═══ Provided records

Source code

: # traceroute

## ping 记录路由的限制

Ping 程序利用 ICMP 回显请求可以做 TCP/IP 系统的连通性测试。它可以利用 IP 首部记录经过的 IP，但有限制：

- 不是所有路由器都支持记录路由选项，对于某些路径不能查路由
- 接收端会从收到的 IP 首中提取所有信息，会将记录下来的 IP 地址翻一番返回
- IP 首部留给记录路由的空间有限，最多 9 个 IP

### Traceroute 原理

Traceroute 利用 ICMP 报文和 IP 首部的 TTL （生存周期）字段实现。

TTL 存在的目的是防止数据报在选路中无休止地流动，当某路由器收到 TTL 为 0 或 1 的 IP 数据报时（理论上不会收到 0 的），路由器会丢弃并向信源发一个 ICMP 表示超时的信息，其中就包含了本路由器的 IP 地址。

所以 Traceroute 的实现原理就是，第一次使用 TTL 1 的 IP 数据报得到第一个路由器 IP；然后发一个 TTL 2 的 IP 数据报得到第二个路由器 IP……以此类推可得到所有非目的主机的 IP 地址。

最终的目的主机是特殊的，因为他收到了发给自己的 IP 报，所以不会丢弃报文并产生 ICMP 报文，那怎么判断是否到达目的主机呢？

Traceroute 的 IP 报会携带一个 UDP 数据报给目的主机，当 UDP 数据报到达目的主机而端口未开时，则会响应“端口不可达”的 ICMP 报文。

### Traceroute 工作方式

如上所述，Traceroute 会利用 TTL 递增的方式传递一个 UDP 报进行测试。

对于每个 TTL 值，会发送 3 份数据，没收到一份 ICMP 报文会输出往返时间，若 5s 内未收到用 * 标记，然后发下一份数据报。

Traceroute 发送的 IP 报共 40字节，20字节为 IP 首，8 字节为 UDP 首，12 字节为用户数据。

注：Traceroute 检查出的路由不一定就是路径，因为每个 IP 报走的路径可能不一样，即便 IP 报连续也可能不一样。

══════

[Problem details]
An exact copy of every line above is what this asks for.

[Your solution]
Source code

: # traceroute

## ping 记录路由的限制

Ping 程序利用 ICMP 回显请求可以做 TCP/IP 系统的连通性测试。它可以利用 IP 首部记录经过的 IP，但有限制：

- 不是所有路由器都支持记录路由选项，对于某些路径不能查路由
- 接收端会从收到的 IP 首中提取所有信息，会将记录下来的 IP 地址翻一番返回
- IP 首部留给记录路由的空间有限，最多 9 个 IP

### Traceroute 原理

Traceroute 利用 ICMP 报文和 IP 首部的 TTL （生存周期）字段实现。

TTL 存在的目的是防止数据报在选路中无休止地流动，当某路由器收到 TTL 为 0 或 1 的 IP 数据报时（理论上不会收到 0 的），路由器会丢弃并向信源发一个 ICMP 表示超时的信息，其中就包含了本路由器的 IP 地址。

所以 Traceroute 的实现原理就是，第一次使用 TTL 1 的 IP 数据报得到第一个路由器 IP；然后发一个 TTL 2 的 IP 数据报得到第二个路由器 IP……以此类推可得到所有非目的主机的 IP 地址。

最终的目的主机是特殊的，因为他收到了发给自己的 IP 报，所以不会丢弃报文并产生 ICMP 报文，那怎么判断是否到达目的主机呢？

Traceroute 的 IP 报会携带一个 UDP 数据报给目的主机，当 UDP 数据报到达目的主机而端口未开时，则会响应“端口不可达”的 ICMP 报文。

### Traceroute 工作方式

如上所述，Traceroute 会利用 TTL 递增的方式传递一个 UDP 报进行测试。

对于每个 TTL 值，会发送 3 份数据，没收到一份 ICMP 报文会输出往返时间，若 5s 内未收到用 * 标记，然后发下一份数据报。

Traceroute 发送的 IP 报共 40字节，20字节为 IP 首，8 字节为 UDP 首，12 字节为用户数据。

注：Traceroute 检查出的路由不一定就是路径，因为每个 IP 报走的路径可能不一样，即便 IP 报连续也可能不一样。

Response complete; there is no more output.